For each line below, check whether "uniq" is present. Report how many lines have it, nothing else.
##############################
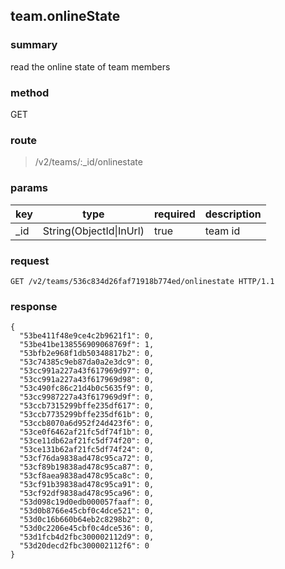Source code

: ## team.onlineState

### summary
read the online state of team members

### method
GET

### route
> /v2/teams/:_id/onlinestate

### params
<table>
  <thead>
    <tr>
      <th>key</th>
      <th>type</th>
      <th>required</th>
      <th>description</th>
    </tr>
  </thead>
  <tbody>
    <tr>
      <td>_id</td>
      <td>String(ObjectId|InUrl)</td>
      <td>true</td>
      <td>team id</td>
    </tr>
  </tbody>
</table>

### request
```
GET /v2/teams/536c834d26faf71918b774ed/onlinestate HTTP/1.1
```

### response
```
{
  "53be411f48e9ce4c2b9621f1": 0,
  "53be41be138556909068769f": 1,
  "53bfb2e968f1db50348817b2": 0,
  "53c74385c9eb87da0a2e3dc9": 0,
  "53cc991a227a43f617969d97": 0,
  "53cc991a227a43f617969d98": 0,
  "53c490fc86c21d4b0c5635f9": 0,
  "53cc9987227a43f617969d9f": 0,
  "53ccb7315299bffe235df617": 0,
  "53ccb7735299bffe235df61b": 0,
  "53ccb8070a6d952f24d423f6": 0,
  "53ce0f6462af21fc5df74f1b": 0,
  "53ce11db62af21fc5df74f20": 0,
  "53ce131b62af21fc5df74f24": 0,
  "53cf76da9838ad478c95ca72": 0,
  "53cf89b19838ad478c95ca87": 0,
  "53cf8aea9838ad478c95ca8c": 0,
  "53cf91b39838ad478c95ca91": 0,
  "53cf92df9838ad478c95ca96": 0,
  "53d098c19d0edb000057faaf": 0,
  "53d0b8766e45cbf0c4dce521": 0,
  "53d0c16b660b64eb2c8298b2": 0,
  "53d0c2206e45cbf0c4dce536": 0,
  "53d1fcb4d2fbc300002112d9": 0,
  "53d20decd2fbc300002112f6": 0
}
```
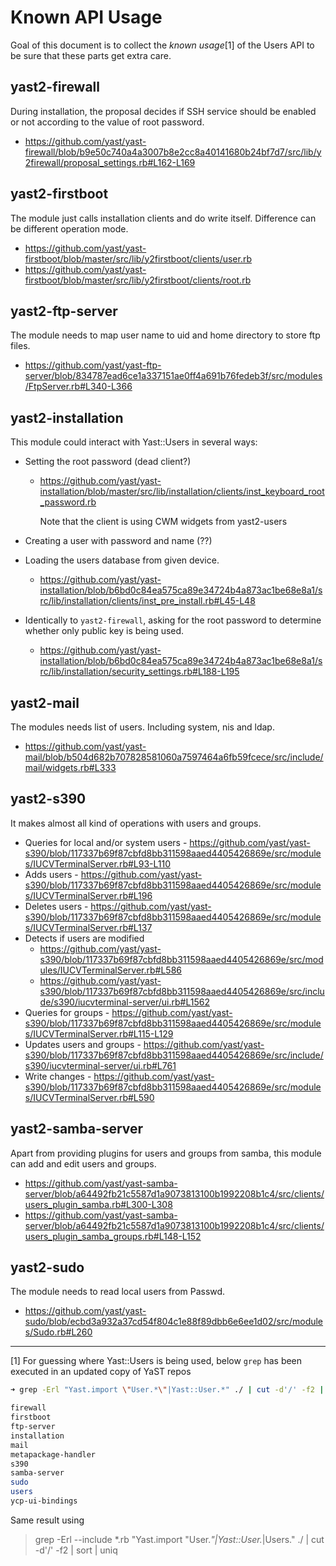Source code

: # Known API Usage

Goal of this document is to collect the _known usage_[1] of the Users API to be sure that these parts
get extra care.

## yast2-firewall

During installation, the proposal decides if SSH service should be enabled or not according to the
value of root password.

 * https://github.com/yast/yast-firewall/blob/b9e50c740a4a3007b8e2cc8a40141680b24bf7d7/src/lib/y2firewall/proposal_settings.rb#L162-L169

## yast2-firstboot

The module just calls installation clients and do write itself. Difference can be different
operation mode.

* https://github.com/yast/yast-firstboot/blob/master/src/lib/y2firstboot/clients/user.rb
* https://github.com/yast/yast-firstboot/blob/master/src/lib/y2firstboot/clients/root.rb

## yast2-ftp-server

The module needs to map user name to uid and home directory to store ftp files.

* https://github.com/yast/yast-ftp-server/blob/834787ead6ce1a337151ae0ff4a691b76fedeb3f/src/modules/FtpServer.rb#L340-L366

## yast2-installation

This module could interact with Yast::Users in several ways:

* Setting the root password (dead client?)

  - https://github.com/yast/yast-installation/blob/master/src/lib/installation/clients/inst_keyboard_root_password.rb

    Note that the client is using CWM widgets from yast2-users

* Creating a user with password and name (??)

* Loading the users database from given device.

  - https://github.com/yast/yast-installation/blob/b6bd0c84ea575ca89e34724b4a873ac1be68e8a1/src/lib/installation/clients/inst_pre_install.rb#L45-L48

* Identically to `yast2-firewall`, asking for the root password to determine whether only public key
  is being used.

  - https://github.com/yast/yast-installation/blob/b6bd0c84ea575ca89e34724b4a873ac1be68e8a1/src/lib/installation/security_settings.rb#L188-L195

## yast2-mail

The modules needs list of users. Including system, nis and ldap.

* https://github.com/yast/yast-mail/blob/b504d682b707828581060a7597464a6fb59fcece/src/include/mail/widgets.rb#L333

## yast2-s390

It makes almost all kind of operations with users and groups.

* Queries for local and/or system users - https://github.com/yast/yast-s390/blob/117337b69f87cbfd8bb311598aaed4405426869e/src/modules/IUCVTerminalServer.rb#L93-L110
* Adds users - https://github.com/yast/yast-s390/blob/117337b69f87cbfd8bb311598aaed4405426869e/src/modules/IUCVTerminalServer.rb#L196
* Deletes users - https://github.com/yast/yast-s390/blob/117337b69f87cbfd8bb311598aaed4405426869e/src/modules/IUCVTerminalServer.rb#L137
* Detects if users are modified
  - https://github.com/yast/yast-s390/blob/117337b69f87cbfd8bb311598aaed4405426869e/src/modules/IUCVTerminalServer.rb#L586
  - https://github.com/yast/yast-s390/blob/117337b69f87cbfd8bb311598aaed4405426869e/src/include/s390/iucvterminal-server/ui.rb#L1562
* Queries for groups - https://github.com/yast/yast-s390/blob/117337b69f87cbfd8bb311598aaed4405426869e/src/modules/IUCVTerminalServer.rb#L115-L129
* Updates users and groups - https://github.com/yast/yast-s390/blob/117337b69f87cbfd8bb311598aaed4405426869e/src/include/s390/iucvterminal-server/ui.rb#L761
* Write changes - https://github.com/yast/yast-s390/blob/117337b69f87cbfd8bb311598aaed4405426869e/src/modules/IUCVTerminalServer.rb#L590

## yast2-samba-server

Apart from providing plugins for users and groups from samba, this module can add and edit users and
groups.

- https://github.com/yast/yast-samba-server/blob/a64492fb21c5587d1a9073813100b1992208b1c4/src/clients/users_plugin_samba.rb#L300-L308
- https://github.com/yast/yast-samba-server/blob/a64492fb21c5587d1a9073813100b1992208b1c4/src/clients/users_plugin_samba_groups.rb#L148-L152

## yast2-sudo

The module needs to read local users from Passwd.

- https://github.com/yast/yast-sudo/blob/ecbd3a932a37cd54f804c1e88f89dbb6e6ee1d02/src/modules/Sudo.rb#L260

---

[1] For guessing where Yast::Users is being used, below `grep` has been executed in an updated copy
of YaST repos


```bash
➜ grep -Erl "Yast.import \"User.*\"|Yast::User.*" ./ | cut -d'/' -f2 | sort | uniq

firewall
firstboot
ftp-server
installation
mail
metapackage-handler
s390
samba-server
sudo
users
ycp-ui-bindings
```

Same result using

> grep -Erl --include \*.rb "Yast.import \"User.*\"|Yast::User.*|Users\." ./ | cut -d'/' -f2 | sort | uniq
##############################
◆ **SOLUTION TO THE EXERCISE**
2